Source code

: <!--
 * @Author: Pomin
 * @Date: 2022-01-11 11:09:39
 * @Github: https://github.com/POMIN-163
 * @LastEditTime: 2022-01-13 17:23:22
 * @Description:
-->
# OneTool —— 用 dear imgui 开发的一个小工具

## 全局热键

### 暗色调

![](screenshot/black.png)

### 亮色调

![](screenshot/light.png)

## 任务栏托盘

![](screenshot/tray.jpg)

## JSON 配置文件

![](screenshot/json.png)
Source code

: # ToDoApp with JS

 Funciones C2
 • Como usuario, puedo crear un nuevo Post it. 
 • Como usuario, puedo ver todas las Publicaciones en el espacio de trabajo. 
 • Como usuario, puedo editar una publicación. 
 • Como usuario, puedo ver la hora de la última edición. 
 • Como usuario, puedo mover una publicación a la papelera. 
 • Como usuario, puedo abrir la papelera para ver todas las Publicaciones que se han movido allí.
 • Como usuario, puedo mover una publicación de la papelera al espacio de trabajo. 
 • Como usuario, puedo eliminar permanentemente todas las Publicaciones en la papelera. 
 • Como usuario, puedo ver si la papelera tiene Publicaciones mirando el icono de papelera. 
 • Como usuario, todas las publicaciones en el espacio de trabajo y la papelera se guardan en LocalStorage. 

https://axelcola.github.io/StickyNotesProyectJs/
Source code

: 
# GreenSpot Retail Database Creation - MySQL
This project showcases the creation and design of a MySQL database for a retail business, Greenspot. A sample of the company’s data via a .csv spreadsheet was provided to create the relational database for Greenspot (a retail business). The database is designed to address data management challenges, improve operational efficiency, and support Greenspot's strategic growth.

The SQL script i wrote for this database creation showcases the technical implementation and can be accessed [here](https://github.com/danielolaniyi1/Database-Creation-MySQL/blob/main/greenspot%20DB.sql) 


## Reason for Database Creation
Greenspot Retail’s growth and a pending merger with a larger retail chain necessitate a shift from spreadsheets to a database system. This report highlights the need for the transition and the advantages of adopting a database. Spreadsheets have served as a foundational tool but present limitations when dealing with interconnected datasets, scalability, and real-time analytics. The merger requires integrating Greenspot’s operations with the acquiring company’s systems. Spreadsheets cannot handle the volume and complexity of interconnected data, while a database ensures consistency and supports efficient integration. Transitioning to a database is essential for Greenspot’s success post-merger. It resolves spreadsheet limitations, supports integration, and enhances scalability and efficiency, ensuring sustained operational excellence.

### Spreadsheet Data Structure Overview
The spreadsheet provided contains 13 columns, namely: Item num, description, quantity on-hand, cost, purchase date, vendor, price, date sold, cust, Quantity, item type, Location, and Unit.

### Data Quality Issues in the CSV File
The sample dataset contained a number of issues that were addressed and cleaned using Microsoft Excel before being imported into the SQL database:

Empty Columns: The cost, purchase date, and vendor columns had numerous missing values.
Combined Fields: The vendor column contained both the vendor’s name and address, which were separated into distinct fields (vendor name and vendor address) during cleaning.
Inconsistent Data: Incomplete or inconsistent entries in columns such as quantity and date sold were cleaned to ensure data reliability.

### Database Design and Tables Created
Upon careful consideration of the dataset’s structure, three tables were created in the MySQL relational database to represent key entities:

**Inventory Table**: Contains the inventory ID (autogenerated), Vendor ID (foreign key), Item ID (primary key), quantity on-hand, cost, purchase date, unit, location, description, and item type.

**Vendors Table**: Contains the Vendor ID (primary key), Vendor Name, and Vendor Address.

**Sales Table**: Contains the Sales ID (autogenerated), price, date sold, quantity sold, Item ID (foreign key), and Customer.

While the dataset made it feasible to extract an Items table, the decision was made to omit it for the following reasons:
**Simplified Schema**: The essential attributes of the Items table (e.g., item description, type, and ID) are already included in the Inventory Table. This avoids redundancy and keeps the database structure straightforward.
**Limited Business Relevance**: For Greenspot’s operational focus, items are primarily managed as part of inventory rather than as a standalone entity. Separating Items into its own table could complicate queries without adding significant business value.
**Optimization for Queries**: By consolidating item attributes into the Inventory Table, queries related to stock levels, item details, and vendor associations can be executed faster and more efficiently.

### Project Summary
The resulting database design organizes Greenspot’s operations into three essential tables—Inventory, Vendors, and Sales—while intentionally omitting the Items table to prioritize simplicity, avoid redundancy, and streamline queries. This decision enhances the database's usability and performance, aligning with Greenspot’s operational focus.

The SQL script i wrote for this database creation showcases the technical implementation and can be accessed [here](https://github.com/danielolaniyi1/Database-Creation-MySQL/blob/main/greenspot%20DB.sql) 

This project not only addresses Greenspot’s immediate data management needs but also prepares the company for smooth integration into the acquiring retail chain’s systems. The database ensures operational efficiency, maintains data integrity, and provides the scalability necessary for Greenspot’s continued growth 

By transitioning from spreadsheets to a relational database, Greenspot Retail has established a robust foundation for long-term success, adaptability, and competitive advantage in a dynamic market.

-=-=-

In the listing above, each line with the word "type" is to be copied out.

■ Task output
The spreadsheet provided contains 13 columns, namely: Item num, description, quantity on-hand, cost, purchase date, vendor, price, date sold, cust, Quantity, item type, Location, and Unit.
**Inventory Table**: Contains the inventory ID (autogenerated), Vendor ID (foreign key), Item ID (primary key), quantity on-hand, cost, purchase date, unit, location, description, and item type.
**Simplified Schema**: The essential attributes of the Items table (e.g., item description, type, and ID) are already included in the Inventory Table. This avoids redundancy and keeps the database structure straightforward.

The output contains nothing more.